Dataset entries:
>>>>>

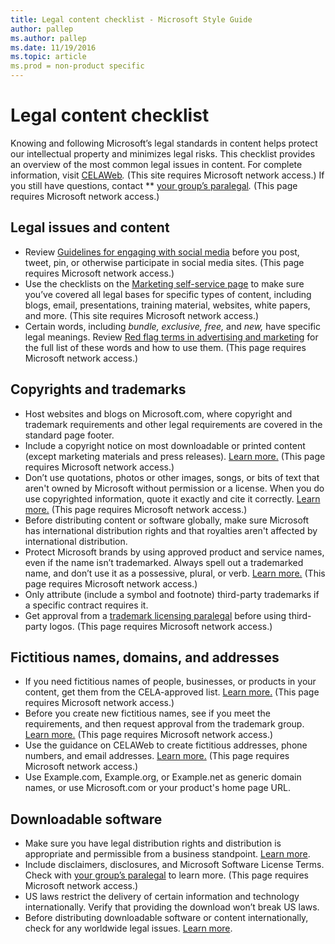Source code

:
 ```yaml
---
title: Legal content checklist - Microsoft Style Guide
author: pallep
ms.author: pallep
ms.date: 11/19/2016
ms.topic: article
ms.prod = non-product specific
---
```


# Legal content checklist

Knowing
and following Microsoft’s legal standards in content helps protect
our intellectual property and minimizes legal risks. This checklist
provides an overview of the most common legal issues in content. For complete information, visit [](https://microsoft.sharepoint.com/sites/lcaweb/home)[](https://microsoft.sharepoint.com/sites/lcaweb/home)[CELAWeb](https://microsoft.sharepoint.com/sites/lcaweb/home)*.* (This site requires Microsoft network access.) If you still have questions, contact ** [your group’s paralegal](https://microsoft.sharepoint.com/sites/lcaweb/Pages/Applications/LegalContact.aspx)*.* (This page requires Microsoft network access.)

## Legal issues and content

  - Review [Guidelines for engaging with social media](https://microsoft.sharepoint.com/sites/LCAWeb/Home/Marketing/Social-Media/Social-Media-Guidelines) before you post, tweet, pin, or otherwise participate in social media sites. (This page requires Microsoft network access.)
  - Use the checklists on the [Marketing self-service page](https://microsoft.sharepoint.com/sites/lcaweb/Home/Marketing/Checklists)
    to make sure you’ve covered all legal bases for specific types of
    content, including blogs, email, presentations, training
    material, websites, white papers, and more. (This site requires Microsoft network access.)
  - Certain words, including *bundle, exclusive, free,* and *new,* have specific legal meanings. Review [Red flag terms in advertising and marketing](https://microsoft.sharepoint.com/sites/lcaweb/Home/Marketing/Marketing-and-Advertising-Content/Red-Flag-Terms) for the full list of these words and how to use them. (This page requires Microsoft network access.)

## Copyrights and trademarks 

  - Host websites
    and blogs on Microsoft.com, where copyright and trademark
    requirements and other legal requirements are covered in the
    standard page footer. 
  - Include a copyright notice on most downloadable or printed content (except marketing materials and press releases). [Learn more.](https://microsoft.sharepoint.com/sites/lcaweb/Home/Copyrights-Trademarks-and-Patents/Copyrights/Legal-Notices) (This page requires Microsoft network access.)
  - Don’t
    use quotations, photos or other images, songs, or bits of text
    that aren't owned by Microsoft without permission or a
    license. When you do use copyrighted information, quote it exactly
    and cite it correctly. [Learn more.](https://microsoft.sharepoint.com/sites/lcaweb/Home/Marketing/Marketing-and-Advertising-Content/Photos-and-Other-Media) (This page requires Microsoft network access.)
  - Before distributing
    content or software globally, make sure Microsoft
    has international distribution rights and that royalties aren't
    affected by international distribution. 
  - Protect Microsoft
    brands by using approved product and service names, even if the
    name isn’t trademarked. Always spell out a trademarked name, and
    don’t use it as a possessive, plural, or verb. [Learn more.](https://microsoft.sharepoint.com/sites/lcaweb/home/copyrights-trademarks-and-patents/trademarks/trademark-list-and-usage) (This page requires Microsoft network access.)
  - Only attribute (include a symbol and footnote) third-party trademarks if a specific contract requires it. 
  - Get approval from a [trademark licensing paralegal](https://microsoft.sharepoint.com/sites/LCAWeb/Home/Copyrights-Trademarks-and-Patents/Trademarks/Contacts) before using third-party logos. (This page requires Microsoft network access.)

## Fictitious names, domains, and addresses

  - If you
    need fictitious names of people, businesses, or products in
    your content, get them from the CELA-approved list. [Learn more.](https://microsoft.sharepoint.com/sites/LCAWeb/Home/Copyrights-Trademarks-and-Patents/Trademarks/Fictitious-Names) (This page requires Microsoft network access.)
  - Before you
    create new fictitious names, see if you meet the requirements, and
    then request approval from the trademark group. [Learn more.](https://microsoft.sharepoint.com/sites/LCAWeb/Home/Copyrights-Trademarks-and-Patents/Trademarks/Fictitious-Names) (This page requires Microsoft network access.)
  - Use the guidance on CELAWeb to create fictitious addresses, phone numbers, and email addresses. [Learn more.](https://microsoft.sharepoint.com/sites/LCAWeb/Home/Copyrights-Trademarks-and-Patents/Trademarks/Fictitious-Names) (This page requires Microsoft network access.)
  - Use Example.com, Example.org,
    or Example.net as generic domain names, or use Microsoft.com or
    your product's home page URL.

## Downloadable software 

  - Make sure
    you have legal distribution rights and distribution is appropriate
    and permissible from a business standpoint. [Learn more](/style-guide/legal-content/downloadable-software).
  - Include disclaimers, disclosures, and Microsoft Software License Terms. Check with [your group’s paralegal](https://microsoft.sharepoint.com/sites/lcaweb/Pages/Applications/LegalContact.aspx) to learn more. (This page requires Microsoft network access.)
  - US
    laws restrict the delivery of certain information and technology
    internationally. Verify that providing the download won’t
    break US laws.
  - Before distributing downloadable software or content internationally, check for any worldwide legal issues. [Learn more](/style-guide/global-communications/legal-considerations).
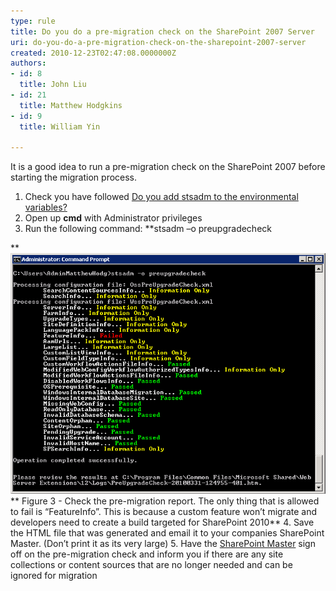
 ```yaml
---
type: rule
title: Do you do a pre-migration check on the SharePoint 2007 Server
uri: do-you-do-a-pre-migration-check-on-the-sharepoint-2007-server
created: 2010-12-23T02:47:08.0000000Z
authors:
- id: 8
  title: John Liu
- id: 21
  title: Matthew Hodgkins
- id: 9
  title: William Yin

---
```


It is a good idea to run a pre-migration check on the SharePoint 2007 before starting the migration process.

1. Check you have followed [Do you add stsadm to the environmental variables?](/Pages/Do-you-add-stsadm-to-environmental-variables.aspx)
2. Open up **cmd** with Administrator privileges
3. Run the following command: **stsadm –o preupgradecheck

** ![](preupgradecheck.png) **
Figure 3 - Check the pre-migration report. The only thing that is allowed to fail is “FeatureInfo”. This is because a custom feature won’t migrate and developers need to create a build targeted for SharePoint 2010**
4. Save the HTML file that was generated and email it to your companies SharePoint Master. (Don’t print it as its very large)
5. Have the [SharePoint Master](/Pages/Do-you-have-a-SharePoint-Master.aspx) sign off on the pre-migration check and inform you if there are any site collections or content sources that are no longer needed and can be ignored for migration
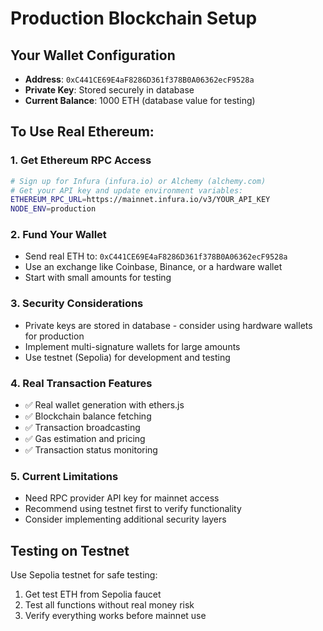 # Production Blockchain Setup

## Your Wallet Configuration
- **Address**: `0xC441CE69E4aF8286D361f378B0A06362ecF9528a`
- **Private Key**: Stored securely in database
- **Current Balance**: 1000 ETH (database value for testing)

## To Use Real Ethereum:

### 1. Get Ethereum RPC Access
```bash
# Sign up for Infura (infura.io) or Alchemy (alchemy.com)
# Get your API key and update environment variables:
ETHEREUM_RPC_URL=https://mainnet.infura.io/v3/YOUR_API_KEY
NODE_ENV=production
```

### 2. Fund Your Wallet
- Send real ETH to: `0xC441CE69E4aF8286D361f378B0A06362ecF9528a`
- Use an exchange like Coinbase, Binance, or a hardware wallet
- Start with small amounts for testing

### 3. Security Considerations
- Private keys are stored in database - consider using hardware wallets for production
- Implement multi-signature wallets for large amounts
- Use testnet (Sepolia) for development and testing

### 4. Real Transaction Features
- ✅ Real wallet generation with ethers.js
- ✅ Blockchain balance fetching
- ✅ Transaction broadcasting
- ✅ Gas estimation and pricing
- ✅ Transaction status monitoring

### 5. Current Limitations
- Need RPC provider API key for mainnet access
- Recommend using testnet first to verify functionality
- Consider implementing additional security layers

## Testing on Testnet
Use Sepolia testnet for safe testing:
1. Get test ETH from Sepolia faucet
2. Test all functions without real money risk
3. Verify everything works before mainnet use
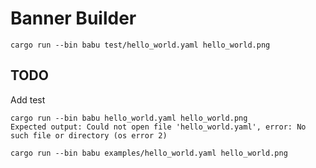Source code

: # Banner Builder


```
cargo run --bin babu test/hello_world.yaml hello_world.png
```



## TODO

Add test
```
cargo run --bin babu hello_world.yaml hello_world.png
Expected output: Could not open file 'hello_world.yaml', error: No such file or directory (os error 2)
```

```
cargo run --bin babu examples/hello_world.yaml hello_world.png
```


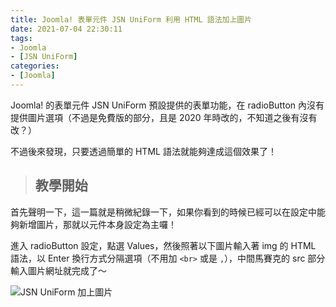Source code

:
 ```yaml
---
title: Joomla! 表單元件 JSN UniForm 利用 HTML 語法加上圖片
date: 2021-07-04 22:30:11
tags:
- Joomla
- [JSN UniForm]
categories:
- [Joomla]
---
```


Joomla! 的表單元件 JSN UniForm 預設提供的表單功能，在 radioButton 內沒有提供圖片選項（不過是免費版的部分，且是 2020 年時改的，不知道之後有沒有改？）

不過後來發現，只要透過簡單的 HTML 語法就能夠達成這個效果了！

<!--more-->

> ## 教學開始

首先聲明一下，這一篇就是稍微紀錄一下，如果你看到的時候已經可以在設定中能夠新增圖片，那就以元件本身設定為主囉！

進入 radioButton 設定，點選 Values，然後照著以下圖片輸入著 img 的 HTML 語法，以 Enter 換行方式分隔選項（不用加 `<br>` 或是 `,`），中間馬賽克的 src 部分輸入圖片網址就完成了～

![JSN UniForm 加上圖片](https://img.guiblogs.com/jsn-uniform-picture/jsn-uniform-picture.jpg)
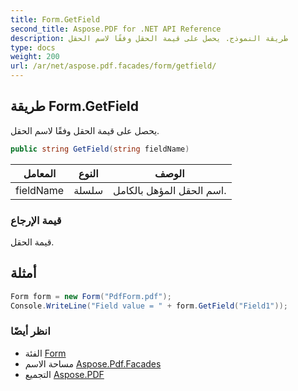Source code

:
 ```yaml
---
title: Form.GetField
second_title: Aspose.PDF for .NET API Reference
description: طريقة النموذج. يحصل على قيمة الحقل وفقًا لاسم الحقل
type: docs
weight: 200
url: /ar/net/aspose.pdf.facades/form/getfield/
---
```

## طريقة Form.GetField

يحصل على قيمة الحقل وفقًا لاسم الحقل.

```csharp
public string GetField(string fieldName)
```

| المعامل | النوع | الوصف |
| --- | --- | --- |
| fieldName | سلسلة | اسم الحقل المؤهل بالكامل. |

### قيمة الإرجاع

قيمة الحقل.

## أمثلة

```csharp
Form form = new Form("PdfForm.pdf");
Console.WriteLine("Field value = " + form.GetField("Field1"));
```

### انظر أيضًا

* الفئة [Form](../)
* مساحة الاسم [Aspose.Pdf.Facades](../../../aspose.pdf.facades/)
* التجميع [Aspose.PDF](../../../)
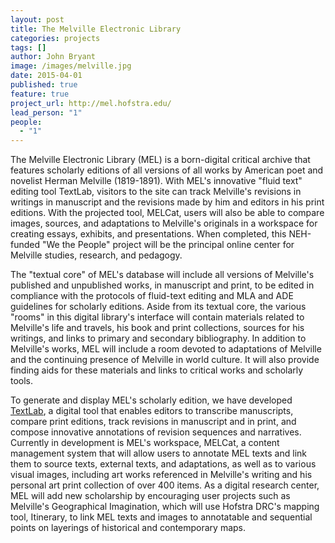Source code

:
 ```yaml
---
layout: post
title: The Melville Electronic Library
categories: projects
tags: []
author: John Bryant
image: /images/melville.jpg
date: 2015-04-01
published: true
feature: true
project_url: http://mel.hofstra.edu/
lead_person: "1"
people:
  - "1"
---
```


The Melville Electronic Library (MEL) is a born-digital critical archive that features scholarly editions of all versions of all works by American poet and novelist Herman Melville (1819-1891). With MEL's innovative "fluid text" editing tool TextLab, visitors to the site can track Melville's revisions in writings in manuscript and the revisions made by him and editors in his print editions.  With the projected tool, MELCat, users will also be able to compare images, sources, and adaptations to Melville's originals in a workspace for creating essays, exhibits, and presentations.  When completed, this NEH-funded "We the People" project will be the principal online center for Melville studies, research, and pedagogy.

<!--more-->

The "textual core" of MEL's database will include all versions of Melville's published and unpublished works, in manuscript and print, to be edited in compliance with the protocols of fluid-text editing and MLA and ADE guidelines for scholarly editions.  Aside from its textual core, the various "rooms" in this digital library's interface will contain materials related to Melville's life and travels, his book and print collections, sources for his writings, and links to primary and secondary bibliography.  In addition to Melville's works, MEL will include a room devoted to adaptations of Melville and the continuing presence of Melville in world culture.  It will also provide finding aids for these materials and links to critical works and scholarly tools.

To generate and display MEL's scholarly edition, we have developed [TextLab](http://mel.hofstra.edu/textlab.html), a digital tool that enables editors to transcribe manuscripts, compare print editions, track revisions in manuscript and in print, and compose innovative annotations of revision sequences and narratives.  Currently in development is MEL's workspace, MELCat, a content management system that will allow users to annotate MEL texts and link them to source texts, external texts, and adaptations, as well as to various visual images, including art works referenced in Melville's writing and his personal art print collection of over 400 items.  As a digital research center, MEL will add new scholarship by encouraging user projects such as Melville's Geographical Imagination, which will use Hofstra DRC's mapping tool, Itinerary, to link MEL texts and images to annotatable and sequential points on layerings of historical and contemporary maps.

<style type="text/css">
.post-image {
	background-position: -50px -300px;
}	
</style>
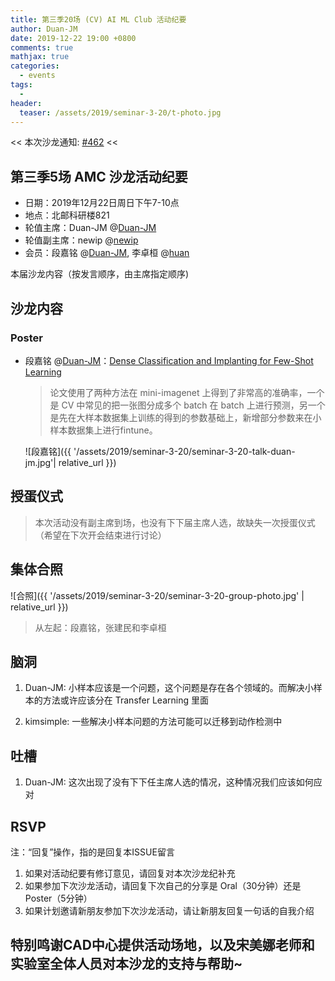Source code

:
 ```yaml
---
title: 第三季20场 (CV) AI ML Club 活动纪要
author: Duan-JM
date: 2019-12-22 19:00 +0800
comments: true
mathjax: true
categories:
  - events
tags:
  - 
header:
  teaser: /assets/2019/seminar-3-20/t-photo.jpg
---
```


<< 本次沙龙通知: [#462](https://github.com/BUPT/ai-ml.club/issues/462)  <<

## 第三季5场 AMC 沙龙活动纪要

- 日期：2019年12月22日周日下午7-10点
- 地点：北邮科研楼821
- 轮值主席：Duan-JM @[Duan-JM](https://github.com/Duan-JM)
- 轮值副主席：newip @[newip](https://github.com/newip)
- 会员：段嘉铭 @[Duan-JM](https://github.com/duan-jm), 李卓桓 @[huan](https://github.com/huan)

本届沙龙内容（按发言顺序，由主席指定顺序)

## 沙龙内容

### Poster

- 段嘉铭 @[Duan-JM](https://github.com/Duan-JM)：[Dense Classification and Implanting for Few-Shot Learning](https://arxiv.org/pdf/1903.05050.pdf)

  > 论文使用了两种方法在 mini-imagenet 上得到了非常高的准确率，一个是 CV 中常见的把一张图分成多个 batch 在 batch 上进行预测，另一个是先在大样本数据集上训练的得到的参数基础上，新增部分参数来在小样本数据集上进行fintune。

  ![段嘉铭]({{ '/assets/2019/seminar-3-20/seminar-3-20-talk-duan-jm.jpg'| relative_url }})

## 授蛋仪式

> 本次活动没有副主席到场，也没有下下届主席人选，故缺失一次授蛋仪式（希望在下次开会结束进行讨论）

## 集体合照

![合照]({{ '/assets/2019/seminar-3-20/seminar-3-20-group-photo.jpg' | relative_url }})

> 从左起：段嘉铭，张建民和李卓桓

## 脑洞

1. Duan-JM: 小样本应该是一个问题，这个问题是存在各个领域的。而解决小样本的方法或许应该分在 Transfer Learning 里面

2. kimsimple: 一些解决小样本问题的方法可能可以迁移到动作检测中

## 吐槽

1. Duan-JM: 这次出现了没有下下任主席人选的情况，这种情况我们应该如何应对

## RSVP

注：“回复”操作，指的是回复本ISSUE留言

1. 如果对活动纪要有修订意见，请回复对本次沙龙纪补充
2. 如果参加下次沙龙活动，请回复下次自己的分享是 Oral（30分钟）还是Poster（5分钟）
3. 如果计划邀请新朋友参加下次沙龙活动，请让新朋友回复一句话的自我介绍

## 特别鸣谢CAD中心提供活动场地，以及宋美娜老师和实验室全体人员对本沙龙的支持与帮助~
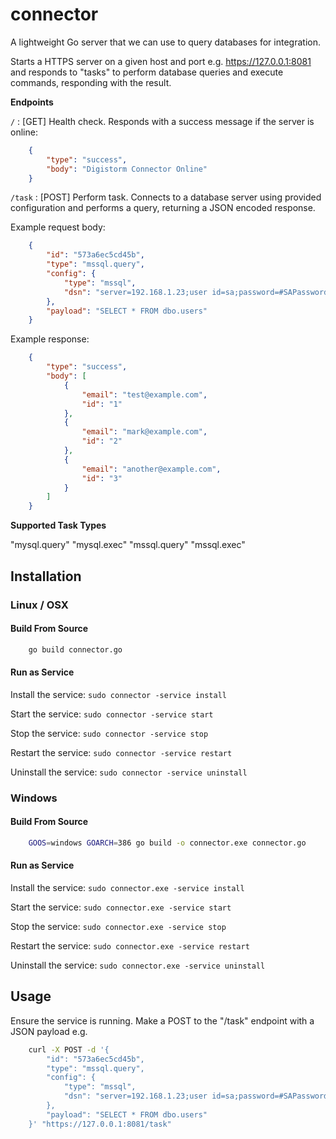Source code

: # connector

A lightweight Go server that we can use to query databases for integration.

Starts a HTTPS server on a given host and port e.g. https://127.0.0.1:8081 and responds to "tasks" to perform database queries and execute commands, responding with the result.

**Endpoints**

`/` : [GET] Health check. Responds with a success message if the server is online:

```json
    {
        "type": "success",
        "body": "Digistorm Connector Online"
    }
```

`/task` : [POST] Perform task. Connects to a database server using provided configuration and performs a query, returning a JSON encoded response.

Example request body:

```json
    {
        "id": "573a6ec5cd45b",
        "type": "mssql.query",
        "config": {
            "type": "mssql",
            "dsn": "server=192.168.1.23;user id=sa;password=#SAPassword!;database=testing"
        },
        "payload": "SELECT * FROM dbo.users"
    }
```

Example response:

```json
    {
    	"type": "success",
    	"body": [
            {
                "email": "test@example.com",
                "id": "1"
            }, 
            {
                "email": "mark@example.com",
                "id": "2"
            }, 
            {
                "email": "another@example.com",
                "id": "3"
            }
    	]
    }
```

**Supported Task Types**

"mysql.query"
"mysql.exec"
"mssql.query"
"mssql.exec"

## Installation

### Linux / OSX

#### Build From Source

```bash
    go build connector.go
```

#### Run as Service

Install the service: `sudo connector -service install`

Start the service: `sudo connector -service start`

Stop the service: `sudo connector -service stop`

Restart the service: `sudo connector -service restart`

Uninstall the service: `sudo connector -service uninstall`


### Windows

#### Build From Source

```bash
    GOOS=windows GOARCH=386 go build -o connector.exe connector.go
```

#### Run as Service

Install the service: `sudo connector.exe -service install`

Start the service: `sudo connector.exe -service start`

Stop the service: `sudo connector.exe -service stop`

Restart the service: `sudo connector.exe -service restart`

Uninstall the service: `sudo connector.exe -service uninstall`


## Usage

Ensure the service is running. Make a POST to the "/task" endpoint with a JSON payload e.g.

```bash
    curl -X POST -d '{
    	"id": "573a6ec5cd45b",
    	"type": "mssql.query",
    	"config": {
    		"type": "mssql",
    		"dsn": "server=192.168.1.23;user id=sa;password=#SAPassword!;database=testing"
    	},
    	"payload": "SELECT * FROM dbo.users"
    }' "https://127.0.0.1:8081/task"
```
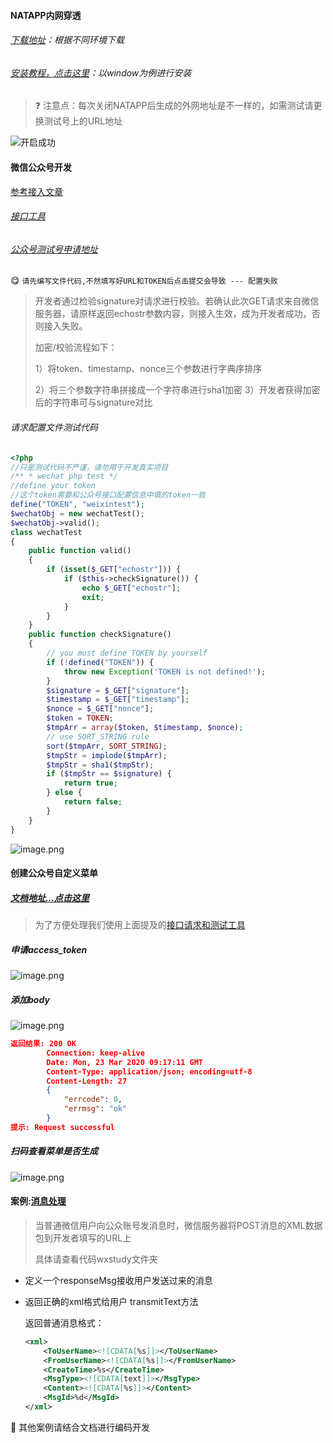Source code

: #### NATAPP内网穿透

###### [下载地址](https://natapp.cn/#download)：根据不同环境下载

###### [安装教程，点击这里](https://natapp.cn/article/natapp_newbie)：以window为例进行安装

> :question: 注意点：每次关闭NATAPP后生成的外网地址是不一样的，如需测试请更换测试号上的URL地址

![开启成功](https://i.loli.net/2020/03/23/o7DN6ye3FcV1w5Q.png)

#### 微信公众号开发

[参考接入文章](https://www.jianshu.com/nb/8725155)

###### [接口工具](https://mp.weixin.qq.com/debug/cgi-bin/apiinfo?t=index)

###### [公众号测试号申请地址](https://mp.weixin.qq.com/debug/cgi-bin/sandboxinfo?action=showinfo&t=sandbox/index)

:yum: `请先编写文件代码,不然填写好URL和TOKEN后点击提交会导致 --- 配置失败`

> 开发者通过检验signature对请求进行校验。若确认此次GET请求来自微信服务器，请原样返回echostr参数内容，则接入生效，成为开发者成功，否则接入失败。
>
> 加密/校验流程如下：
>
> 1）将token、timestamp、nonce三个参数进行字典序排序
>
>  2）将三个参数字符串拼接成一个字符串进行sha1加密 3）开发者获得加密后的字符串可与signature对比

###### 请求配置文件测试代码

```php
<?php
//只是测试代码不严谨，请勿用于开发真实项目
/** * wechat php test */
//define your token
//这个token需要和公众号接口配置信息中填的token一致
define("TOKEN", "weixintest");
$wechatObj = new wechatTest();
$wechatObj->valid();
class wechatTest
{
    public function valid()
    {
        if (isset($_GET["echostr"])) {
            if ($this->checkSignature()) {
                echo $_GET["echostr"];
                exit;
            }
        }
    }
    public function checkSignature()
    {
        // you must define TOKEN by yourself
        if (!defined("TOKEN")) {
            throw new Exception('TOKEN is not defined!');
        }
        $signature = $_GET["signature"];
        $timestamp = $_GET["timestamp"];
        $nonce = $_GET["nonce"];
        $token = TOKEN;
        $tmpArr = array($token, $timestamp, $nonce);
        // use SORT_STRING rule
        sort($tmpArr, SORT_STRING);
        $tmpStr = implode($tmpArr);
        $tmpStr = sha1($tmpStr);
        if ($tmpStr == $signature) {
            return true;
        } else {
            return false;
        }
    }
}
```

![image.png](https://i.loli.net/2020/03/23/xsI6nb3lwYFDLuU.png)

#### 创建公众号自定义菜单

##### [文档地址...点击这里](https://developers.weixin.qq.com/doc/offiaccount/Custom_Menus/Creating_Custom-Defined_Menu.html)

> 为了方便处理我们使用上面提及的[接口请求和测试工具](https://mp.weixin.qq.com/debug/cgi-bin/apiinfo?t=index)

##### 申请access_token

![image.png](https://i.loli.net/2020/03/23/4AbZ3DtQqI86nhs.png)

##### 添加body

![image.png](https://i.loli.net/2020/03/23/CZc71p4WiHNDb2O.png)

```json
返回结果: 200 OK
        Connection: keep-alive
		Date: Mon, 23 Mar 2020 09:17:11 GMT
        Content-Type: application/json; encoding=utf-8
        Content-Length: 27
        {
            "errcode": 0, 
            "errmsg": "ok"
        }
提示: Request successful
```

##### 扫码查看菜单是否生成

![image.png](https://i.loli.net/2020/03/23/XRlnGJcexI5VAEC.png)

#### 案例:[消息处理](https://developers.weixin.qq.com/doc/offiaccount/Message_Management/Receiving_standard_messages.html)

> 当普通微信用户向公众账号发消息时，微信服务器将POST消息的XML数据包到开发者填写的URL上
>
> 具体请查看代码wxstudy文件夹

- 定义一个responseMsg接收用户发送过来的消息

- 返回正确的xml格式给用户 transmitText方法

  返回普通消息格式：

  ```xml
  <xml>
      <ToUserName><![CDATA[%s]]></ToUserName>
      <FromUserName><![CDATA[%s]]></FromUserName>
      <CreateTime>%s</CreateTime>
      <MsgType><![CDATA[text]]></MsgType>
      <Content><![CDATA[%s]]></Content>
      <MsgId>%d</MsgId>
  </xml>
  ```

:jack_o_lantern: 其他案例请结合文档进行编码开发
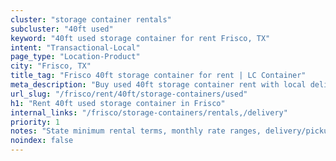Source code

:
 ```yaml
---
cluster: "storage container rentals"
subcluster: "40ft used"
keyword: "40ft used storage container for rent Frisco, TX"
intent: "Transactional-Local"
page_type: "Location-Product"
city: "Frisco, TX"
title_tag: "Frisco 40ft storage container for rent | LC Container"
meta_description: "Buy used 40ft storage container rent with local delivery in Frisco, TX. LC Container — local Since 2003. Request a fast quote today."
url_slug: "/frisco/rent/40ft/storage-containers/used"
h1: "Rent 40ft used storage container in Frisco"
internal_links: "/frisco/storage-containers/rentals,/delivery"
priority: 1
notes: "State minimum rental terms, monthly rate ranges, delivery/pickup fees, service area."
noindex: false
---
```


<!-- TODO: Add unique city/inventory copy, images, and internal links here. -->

<<<<<

Work instruction: Each line carrying the string "يحصل" should be copied out from the entries.

Exercise solution:
description: طريقة النموذج. يحصل على قيمة الحقل وفقًا لاسم الحقل
يحصل على قيمة الحقل وفقًا لاسم الحقل.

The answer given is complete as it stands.